We're going to discuss loneliness a little bit in this session so that you understand what's driving loneliness. If we understand what drives that experience or sense of loneliness, again, we can stop doing that and hopefully move to a better experience, such as joy or love or appreciation or gratitude or so many other options than to walk around in a space of loneliness. And as you hear me say all the time, loneliness is not a byproduct of current circumstances. Matter of fact, a lot of times we feel the loneliest when we're around the most people, right? You can be in a relationship and have a romantic partner around all the time and feel more lonely than you've ever felt when you were by or with yourself. And so if we understand that and we kind of pay attention, a lot of times we feel lonely when people are around. Loneliness has nothing to do with people or the absence of people. It has nothing to do with our circumstance. It really does have a lot to do with how we're relating to the space. 


And you might have had another experience with loneliness where, like, you know, you, you might have all these people around you that love you, that care about you, friends and family, even business colleagues, etc. And then one relationship ends or is in turmoil, such as a best friend or a romantic partner. And now all of a sudden, it's like we're alone and nobody understands us. And all of a sudden, we get caught  ourself, in reality, that then   And so, again, it's our perception of ourself. It's our perception of reality. It's our lens that drives, fuels, and produces loneliness, not the circumstance. And so what are people doing when they feel lonely? It tends to be a few key things, right? We're focusing on how we are by ourself, how there is nobody around. And again, that doesn't mean that there aren't people around and that there aren't people that care about you. Our focus is that nobody's around. 


Or we tend to focus on how nobody understands us, how we're alone, because we are an anomaly and we are a special kind of fucked that nobody else could possibly understand, or we're just different than everybody else. And when we make those assumptions and we focus on loneliness in that way, and we go, man, nobody can understand me, it's not that people can't understand you, it's that we isolate ourselves from others, and therefore we are unable to accept people's understanding or people's support of us, if you will. And so that frame or that stance of nobody understands me, we've got to be willing to let that go, right? And then, you know, another key driver in loneliness is, is the assumption that we are on our own or that we are by ourself. Like, it's all up to us. We have nobody to support us. 

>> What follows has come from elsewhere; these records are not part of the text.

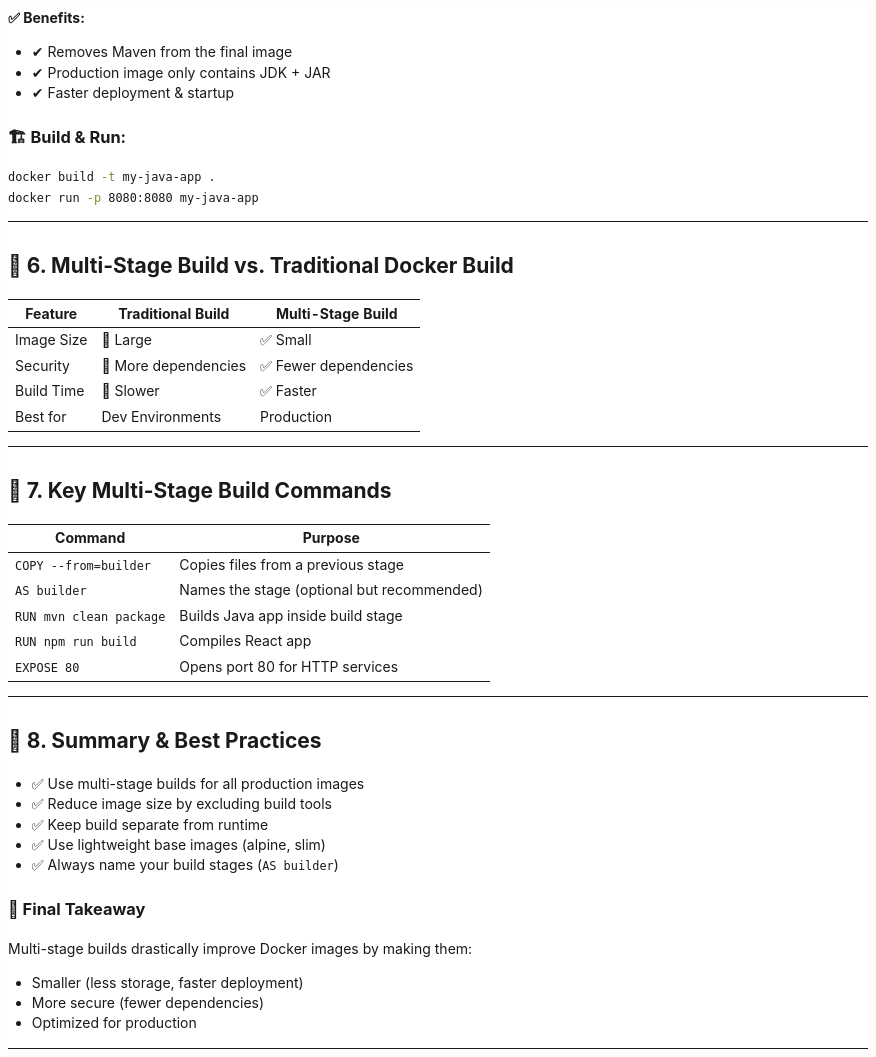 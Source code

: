 **✅ Benefits:**
- ✔ Removes Maven from the final image
- ✔ Production image only contains JDK + JAR
- ✔ Faster deployment & startup

### 🏗️ Build & Run:
```sh
docker build -t my-java-app .
docker run -p 8080:8080 my-java-app
```

---

## 📌 6. Multi-Stage Build vs. Traditional Docker Build

| Feature          | Traditional Build | Multi-Stage Build |
|------------------|-------------------|-------------------|
| Image Size       | 🚫 Large          | ✅ Small          |
| Security         | 🚫 More dependencies | ✅ Fewer dependencies |
| Build Time       | 🚫 Slower         | ✅ Faster         |
| Best for         | Dev Environments  | Production        |

---

## 📌 7. Key Multi-Stage Build Commands

| Command               | Purpose                                      |
|-----------------------|----------------------------------------------|
| `COPY --from=builder` | Copies files from a previous stage           |
| `AS builder`          | Names the stage (optional but recommended)   |
| `RUN mvn clean package` | Builds Java app inside build stage         |
| `RUN npm run build`   | Compiles React app                           |
| `EXPOSE 80`           | Opens port 80 for HTTP services              |

---

## 📌 8. Summary & Best Practices

- ✅ Use multi-stage builds for all production images
- ✅ Reduce image size by excluding build tools
- ✅ Keep build separate from runtime
- ✅ Use lightweight base images (alpine, slim)
- ✅ Always name your build stages (`AS builder`)

### 🎯 Final Takeaway
Multi-stage builds drastically improve Docker images by making them:
- Smaller (less storage, faster deployment)
- More secure (fewer dependencies)
- Optimized for production

---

And although, you know, some of us, right, may have less support than others, like, some people have parents who are there if they need financial help and they're there for a place to live if it ever really went bad, or they've got friends or they got, like, some of us have different resources than others around support. I'm not saying that's not true, but none of us are on our own. Like, we all can interact with the world. We all have access to the Internet and resources to look things up and to train and educate ourselves. We all have access to social media these days and more access to other humans than we've ever had before. And so if there's nobody around and that's not, that's true for you, well, then that means it's time to get in action and start seeing where, where are the options or where are the opportunities to engage with people. Because if we're focusing on the people in which are available to us and the access that we have to people, then we're not lonely, because we realize that there's a whole ecosystem of support out there, and we've just got to go out there and leverage it, engage it, use it. 


And if we're not focused on that, we're just focused on how we're by ourself, then we can get stuck. And even though the resources are there, we won't take action toward creating a different reality. And so focusing on how we're by ourself, we're on our own, focusing on how nobody understands us, focusing on the ways in which people are not available. The absence of people is all going to drive and fuel loneliness. And so if we want that loneliness to shift, we've got to be willing to take on a different perception of reality. We got to start executing in a new and different way. And as opposed to focusing on what's not there, let's start focusing on what is there. Hey, the people whom care about me are… The people who are in my life are these individuals… These are the people who care about me. They support me. They're there for me. Acknowledge the support that you do have. Acknowledge where there is opportunity for you to engage with people. Where is their support should you choose to go out and engage it, nurture it, and accept that people do understand you and the ways in which they understand you. 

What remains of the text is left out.